Last Updated on May 12, 2015, by eNotes Editorial. Word Count: 613
Two important themes are central to an understanding and appreciation of the poem: movement or relocation and the larger issue of the clash of Japanese ethnicity with American culture.
The bird imagery in the poem, beginning with the screech of seagulls at the dock when Grandfather Uyemura meets his future wife, symbolizes the flight that characterizes the grandfather’s life: immigration, return to Japan for a bride, return to America to seek his fortune, forced relocation in the internment camp, and return to his homeland. Putting down roots in a new country has not been possible for Grandfather Uyemura (although there are indications that it will be for his son), whose adult life has been marked by a continual pattern of flight.
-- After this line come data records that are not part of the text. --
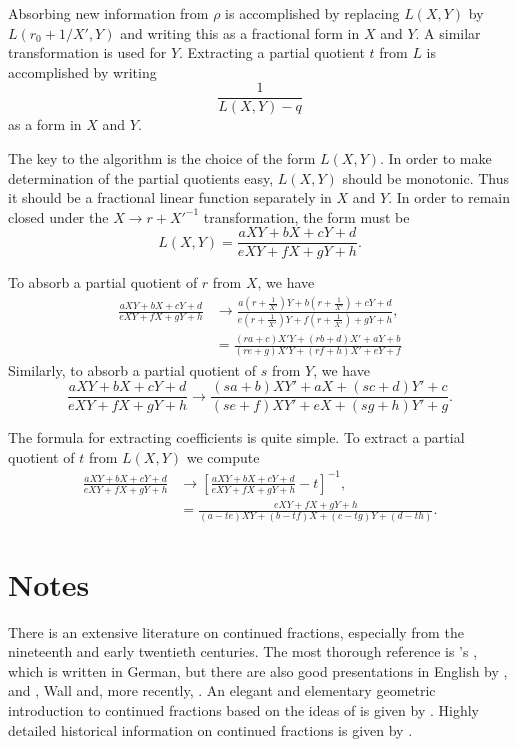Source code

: Absorbing new information from $\rho$ is accomplished by replacing
$L(X,Y)$ by $L(r_0 + 1/X',Y)$ and writing this as a fractional form in
$X$ and $Y$.  A similar transformation is used for $Y$.
Extracting a partial quotient $t$ from $L$ is accomplished by writing
\[
\frac{1}{L(X,Y)-q}
\]
as a form in $X$ and $Y$.

The key to the algorithm is the choice of the form $L(X,Y)$.  In order
to make determination of the partial quotients easy, $L(X,Y)$ should
be monotonic. Thus it should be a fractional linear function
separately in $X$ and $Y$.  In order to remain closed under the 
$X \rightarrow r + {X'}^{-1}$ transformation, the form must
be
\[
L(X, Y) = \frac{aXY + b X + c Y + d}{e XY + f X + g Y + h}.
\]

To absorb a partial quotient of $r$ from $X$, we have
\[
\begin{aligned}
 \frac{aXY + b X + c Y + d}{e XY + f X + g Y + h} &\longrightarrow
 \frac{a\left(r + \frac{1}{X'}\right)Y + b \left(r + \frac{1}{X'}\right) + c Y + d}{e \left(r + \frac{1}{X'}\right)Y + f \left(r + \frac{1}{X'}\right) + g Y + h},\\
&= \frac{(r a + c)X'Y + (rb + d) X' + a Y + b}{(r e + g)X'Y + (rf + h) X' + e Y + f}
\end{aligned}
\]
Similarly, to absorb a partial quotient of $s$ from $Y$, we have
\[
 \frac{aXY + b X + c Y + d}{e XY + f X + g Y + h} \longrightarrow
\frac{(s a + b)XY' + a X + (sc + d) Y' + c}{(s e + f)XY' + e X + (sg + h)
Y' + g}.
\]

The formula for extracting  coefficients is quite simple.  To extract
a partial quotient of $t$ from $L(X,Y)$ we compute
\[
\begin{aligned}
 \frac{aXY + b X + c Y + d}{e XY + f X + g Y + h} &\longrightarrow
 \left[ \frac{aXY + b X + c Y + d}{e XY + f X + g Y + h} -
t\right]^{-1}, \\
 & =  \frac{e XY + f X + g Y + h}{(a - t e)XY + (b- tf) X + (c - tg) Y
+ (d - th)}.
\end{aligned}
\]

\section*{Notes}


\small

There is an extensive literature on continued fractions, especially
from the nineteenth and early twentieth centuries.  The most thorough
reference is {\Perron}'s \cite{Perron:CF}, which is written in German,
but there are also good presentations in English by {\Chrystal}
\cite{Chrystal:Algebra}, {\Hardy} and {\Wright} \cite{Hardy:Wright},
Wall \cite{Wall:CF} and, more recently, {\Olds} \cite{Olds:CF}.  An
elegant and elementary geometric introduction to continued fractions
based on the ideas of {\Klein} \cite{Klein:1895} is given by {\Stark}
\cite{Stark:1970}.  Highly detailed historical information on
continued fractions is given by {\Brezinski} \cite{Brezinski:1991}.


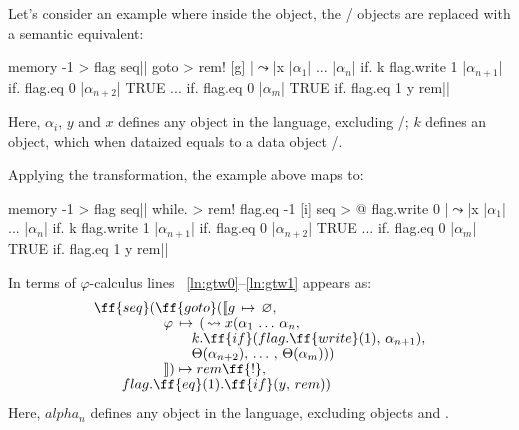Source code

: \documentclass[sigplan,review,11pt,nonacm,natbib=false]{acmart}
\theoremstyle{theorems}
\newcommand\br{\\[-4pt]}
\begin{document}
Let's consider an example where inside the  object, the / objects are replaced with a semantic equivalent:
\begin{ffcode}
memory -1 > flag
seq|$\label{ln:gtw0}$|
  goto > rem!
    [g]
     |$\leadsto$|x
        |$\alpha_1$|
        ...
        |$\alpha_n$|
        if.
          k
          flag.write 1
          |$\alpha_{n+1}$|
        if.
          flag.eq 0
          |$\alpha_{n+2}$|
          TRUE
        ...
        if.
          flag.eq 0
          |$\alpha_{m}$|
          TRUE
  if.
    flag.eq 1
    y
    rem|$\label{ln:gtw1}$|
\end{ffcode}
Here, $\alpha_{i}$, $y$ and $x$ defines any object in the language, excluding /;
$k$ defines an object, which when dataized equals to a data object /.

Applying the transformation, the example above maps
to:
\begin{ffcode}
memory -1 > flag
seq|$\label{ln:tgtw0}$|
  while. > rem!
    flag.eq -1
    [i]
      seq > @
        flag.write 0
        |$\leadsto$|x
          |$\alpha_1$|
          ...
          |$\alpha_n$|
          if.
            k
            flag.write 1
            |$\alpha_{n+1}$|
          if.
            flag.eq 0
            |$\alpha_{n+2}$|
            TRUE
          ...
          if.
            flag.eq 0
            |$\alpha_{m}$|
            TRUE
  if.
    flag.eq 1
    y
    rem|$\label{ln:tgtw1}$|
\end{ffcode}

In terms of $\varphi$-calculus lines ~\ref{ln:gtw0}--\ref{ln:gtw1} appears as:
\begin{equation}
\begin{split}
& \ff{seq}(\ff{goto}(\llbracket g\,\mapsto\,\varnothing,\br
& \quad \quad \quad \quad \quad \varphi\,\mapsto\,(\,\leadsto x(\alpha_1\,\ldots\,\alpha_n, \br
& \quad \quad \quad \quad \quad \quad \quad k.\ff{if}(flag.\ff{write}(1),\,\alpha_{n+1}), \br
& \quad \quad \quad \quad \quad \quad \quad \Theta(\alpha_{n+2}),\,\ldots\,,\,\Theta(\alpha_m))) \br
& \quad \quad \quad \quad \quad \rrbracket)\mapsto rem\ff{!}, \br
& \quad \quad flag.\ff{eq}(1).\ff{if}(y,\,rem)) \\
\end{split}
\end{equation}
Here, $alpha_n$ defines any object in the language, excluding objects  and .
\end{document}
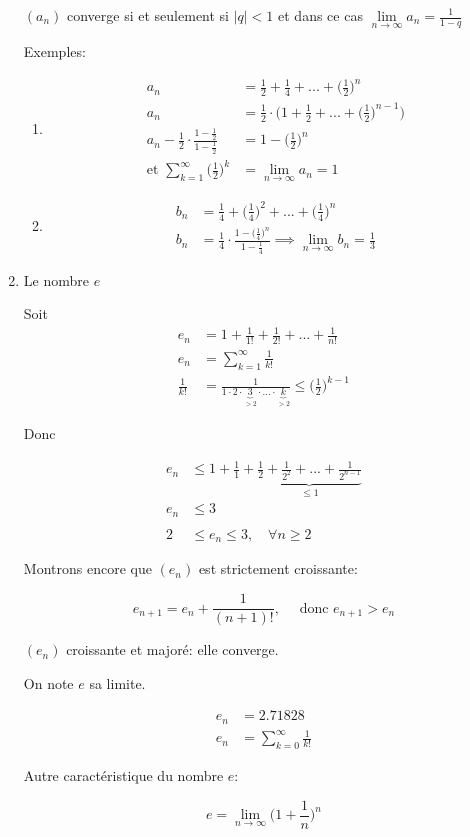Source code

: \documentclass[
    11pt,
    a4paper,
    oneside,
    headinlcude, footinclude,
    twoside,
]{report}
\begin{document}
\begin{enumerate}
$(a_{n})$ converge si et seulement si $| q | < 1$ et dans ce cas $\lim\limits_{n
\to \infty} a _{n} = \frac{1}{1-q}$

Exemples:

\begin{enumerate}
\item 
\[
\begin{split}
a_{n} &= \frac{1}{2} + \frac{1}{4} + ... + \Big(\frac{1}{2}\Big)^{n} \\
a_{n} &= \frac{1}{2} \cdot \Big(1 + \frac{1}{2} + ... + \Big(\frac{1}{2}\Big)^{n-1}\Big)\\
a_{n} - \frac{1}{2} \cdot \frac{1-\frac{1}{2}}{1-\frac{1}{2}}
&= 1 - \Big(\frac{1}{2}\Big)^{n}\\
\textrm{et } \sum_{k = 1}^{\infty}
\Big(\frac{1}{2}\Big)^{k} &= \lim_{n \to \infty} a_{n}
= 1
\end{split}
\]
\item 
\[
\begin{split}
b_{n} &= \frac{1}{4} + \Big(\frac{1}{4}\Big)^{2} + ... + \Big(\frac{1}{4}\Big)^{n}\\
b_{n} &= \frac{1}{4} \cdot \frac{1-\Big(\frac{1}{4}\Big)^{n}}{1-\frac{1}{4}}
\implies \lim_{n \to \infty} b_{n} = \frac{1}{3}
\end{split}
\]
\end{enumerate}
\item Le nombre $e$

Soit  
\[
\begin{split}
e_{n} &= 1 + \frac{1}{1!} + \frac{1}{2!} + ... +
\frac{1}{n!}\\
e_{n} &= \sum^{\infty}_{k=1} \frac{1}{k!} \\
\frac{1}{k!} &= \frac{1}{1 \cdot 2 \cdot
\underbrace{3}_{>2} \cdot ... \cdot
\underbrace{k}_{>2}} \leq
\Big(\frac{1}{2}\Big)^{k-1}
\end{split}
\]

Donc

\[
\begin{split}
e_{n} &\leq 1 + \frac{1}{1} + \underbrace{\frac{1}{2}
+ \frac{1}{2^{2}} + ... + \frac{1}{2^{n-1}}}_{\leq
1}\\ 
e_{n} &\leq 3\\
\\
2 &\leq e_{n} \leq 3, \quad \forall n \geq 2
\end{split}
\]

Montrons encore que $(e_{n})$ est strictement croissante:

$$ e_{n+1} = e_{n} + \frac{1}{(n+1)!}, \quad \textrm{ donc } e_{n+1}
> e_{n}$$

$(e_{n})$ croissante et majoré: elle converge.

On note $e$ sa limite.

\[
\begin{split}
e_{n} &= 2.71828 \\
e_{n} &= \sum^{\infty}_{k=0} \frac{1}{k!}
\end{split}
\]

Autre caractéristique du nombre $e$:
                 
$$ e = \lim_{n \to \infty} \Big(1 + \frac{1}{n}\Big)^{n}$$
\end{enumerate}
\end{document}
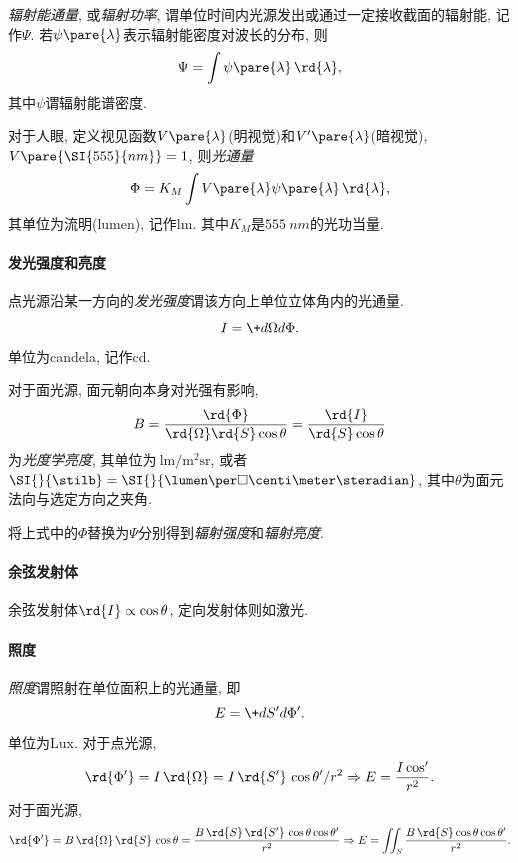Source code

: \documentclass{ctexart}
\begin{document}
\emph{辐射能通量}, 或\emph{辐射功率}, 谓单位时间内光源发出或通过一定接收截面的辐射能, 记作$\Psi$. 若$\psi\pare{\lambda}$表示辐射能密度对波长的分布, 则
\[ \Psi = \int \psi\pare{\lambda}\,\rd{\lambda}, \]
其中$\psi$谓辐射能谱密度.
\par
对于人眼, 定义视见函数$V\pare{\lambda}$(明视觉)和$V'\pare{\lambda}$(暗视觉), $V\pare{\SI{555}{nm}} = 1$, 则\emph{光通量}
\[ \Phi = K_M \int V\pare{\lambda} \psi\pare{\lambda}\,\rd{\lambda}, \]
其单位为流明(lumen), 记作lm. 其中$K_M$是$\SI{555}{nm}$的光功当量.



\paragraph{发光强度和亮度} %
\label{par:发光强度和亮度}

点光源沿某一方向的\emph{发光强度}谓该方向上单位立体角内的光通量.
\[ I = \+d{\Omega}d{\Phi}. \]
单位为candela, 记作cd.
\par
对于面光源, 面元朝向本身对光强有影响,
\[ B = \frac{\rd{\Phi}}{\rd{\Omega}\rd{S}\cos\theta} = \frac{\rd{I}}{\rd{S}\cos\theta} \]
为\emph{光度学亮度}, 其单位为$\SI{}{\lumen\per\square\meter\steradian}$, 或者
$\SI{}{\stilb} = \SI{}{\lumen\per\square\centi\meter\steradian}$, 其中$\theta$为面元法向与选定方向之夹角.
\par
将上式中的$\Phi$替换为$\Psi$分别得到\emph{辐射强度}和\emph{辐射亮度}.


\paragraph{余弦发射体} %
\label{par:余弦发射体}

余弦发射体$\rd{I}\propto \cos\theta$, 定向发射体则如激光.


\paragraph{照度} %
\label{par:照度}

\emph{照度}谓照射在单位面积上的光通量, 即
\[ E = \+d{S'}d{\Phi'}. \]
单位为Lux. 对于点光源,
\[ \rd{\Phi'} = I\,\rd{\Omega} = I\,\rd{S'}\,\cos\theta' / r^2\Rightarrow E = \frac{I\cos'}{r^2}. \]
对于面光源,
\[ \rd{\Phi'} = B\,\rd{\Omega}\,\rd{S}\,\cos\theta = \frac{B\,\rd{S}\,\rd{S'}\,\cos\theta\cos\theta'}{r^2}\Rightarrow E= \iint_S \frac{B\,\rd{S} \cos\theta\cos\theta'}{r^2}. \]
\end{document}
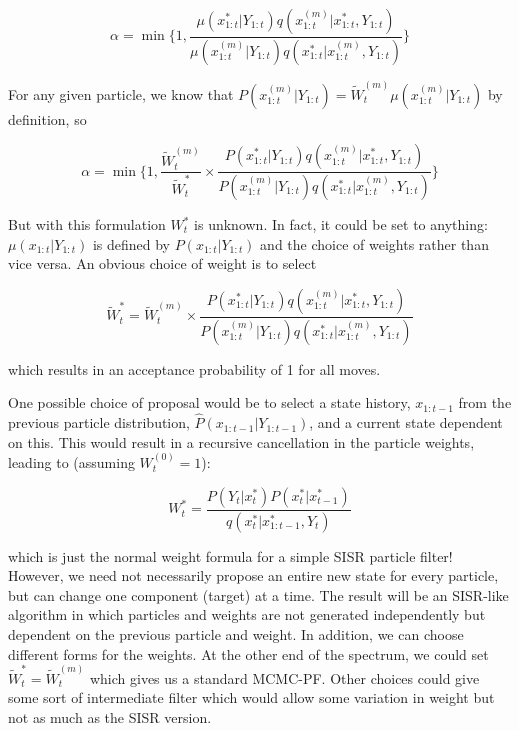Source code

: \begin{equation}
\alpha = \min \bigg \{ 1, \frac{\mu(x_{1:t}^{*}|Y_{1:t})q(x_{1:t}^{(m)}|x_{1:t}^{*}, Y_{1:t})}{\mu(x_{1:t}^{(m)}|Y_{1:t})q(x_{1:t}^{*}|x_{1:t}^{(m)}, Y_{1:t})} \bigg \}
\end{equation}

For any given particle, we know that $P(x_{1:t}^{(m)}|Y_{1:t}) = \tilde{W}_t^{(m)} \mu(x_{1:t}^{(m)}|Y_{1:t})$ by definition, so

\begin{equation}
\alpha = \min \bigg \{ 1, \frac{\tilde{W}_t^{(m)}}{\tilde{W}_t^{*}} \times \frac{P(x_{1:t}^{*}|Y_{1:t})q(x_{1:t}^{(m)}|x_{1:t}^{*}, Y_{1:t})}{P(x_{1:t}^{(m)}|Y_{1:t})q(x_{1:t}^{*}|x_{1:t}^{(m)}, Y_{1:t})} \bigg \}
\end{equation}

But with this formulation $W_t^{*}$ is unknown. In fact, it could be set to anything: $\mu(x_{1:t}|Y_{1:t})$ is defined by $P(x_{1:t}|Y_{1:t})$ and the choice of weights rather than vice versa. An obvious choice of weight is to select

\begin{equation}
\tilde{W}_t^{*} = \tilde{W}_t^{(m)} \times \frac{P(x_{1:t}^{*}|Y_{1:t})q(x_{1:t}^{(m)}|x_{1:t}^{*}, Y_{1:t})}{P(x_{1:t}^{(m)}|Y_{1:t})q(x_{1:t}^{*}|x_{1:t}^{(m)}, Y_{1:t})}
\end{equation}

which results in an acceptance probability of 1 for all moves.

One possible choice of proposal would be to select a state history, $x_{1:t-1}$ from the previous particle distribution, $\hat{P}(x_{1:t-1}|Y_{1:t-1})$, and a current state dependent on this. This would result in a recursive cancellation in the particle weights, leading to (assuming $W_t^{(0)}=1$):

\begin{equation}
W_t^{*} = \frac{P(Y_t|x_t^{*})P(x_t^{*}|x_{t-1}^{*})}{q(x_{t}^{*}|x_{1:t-1}^{*}, Y_{t})}
\end{equation}

which is just the normal weight formula for a simple SISR particle filter! However, we need not necessarily propose an entire new state for every particle, but can change one component (target) at a time. The result will be an SISR-like algorithm in which particles and weights are not generated independently but dependent on the previous particle and weight. In addition, we can choose different forms for the weights. At the other end of the spectrum, we could set $\tilde{W}_t^{*}=\tilde{W}_t^{(m)}$ which gives us a standard MCMC-PF. Other choices could give some sort of intermediate filter which would allow some variation in weight but not as much as the SISR version.

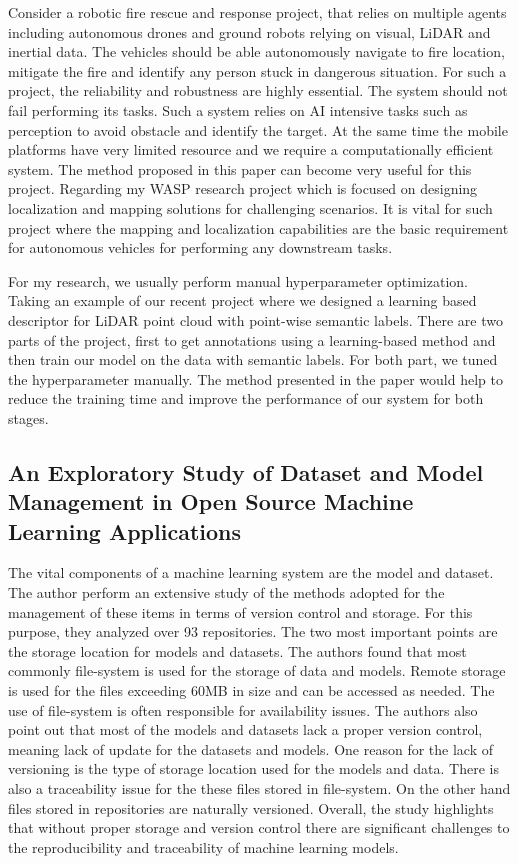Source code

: \documentclass{article}
\begin{document}
Consider a robotic fire rescue and response project, that relies on multiple agents including autonomous drones and ground robots relying on visual, LiDAR and inertial data. The vehicles should be able autonomously navigate to fire location, mitigate the fire and identify any person stuck in dangerous situation. For such a project, the reliability and robustness are highly essential. The system should not fail performing its tasks. Such a system relies on AI intensive tasks such as perception to avoid obstacle and identify the target. At the same time the mobile platforms have very limited resource and we require a computationally efficient system. The method proposed in this paper can become very useful for this project. Regarding my WASP research project which is focused on designing localization and mapping solutions for challenging scenarios. It is vital for such project where the mapping and localization capabilities are the basic requirement for autonomous vehicles for performing any downstream tasks.

For my research, we usually perform manual hyperparameter optimization. Taking an example of our recent project where we designed a learning based  descriptor for LiDAR point cloud with point-wise semantic labels. There are two parts of the project, first to get annotations using a learning-based method and then train our model on the data with semantic labels. For both part, we tuned the hyperparameter manually. The method presented in the paper would help to reduce the training time and improve the performance of our system for both stages.


\subsection{An Exploratory Study of Dataset and Model Management in Open  Source Machine Learning Applications \cite{toma2024exploratory}}

The vital components of a machine learning system are the model and dataset. The author perform an extensive study of the methods adopted for the management of these items in terms of version control and storage. For this purpose, they analyzed over 93 repositories. The two most important points are the storage location for models and datasets. The authors found that most commonly file-system is used for the storage of data and models. Remote storage is used for the files exceeding 60MB in size and can be accessed as needed. The use of file-system is often responsible for availability issues. The authors also point out that most of the models and datasets lack a proper version control, meaning lack of update for the datasets and models. One reason for the lack of versioning is the type of storage location used for the models and data. There is also a traceability issue for the these files stored in file-system. On the other hand files stored in repositories are naturally versioned. Overall, the study highlights that without proper storage and version control there are significant challenges to the reproducibility and traceability of machine learning models. 
\end{document}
He is like the origami crane that he himself designs.
As the poem’s title, “relocation” names what once must have been Grandfather Uyemura’s sought-after personal goal. By the end of the poem some twenty years later, though, his return to his place of birth and to composing a verse form that is particularly Japanese indicate that American culture has not assimilated him and that he has settled on his culture of origin as his ethnic identity. As early as stanza 2, “pale ghosts” are gathering, which may be read as hakujin, or white people, that surround the Japanese couple in America. (The practice of labeling non-Asian people as “ghosts” is given extensive treatment in the works of another Asian American writer, Maxine Hong Kingston.) On a less literal level, the pale ghosts could symbolize the ghosts of the grandfather’s Japanese ancestors who will not let him rest until he returns to his home and his heritage.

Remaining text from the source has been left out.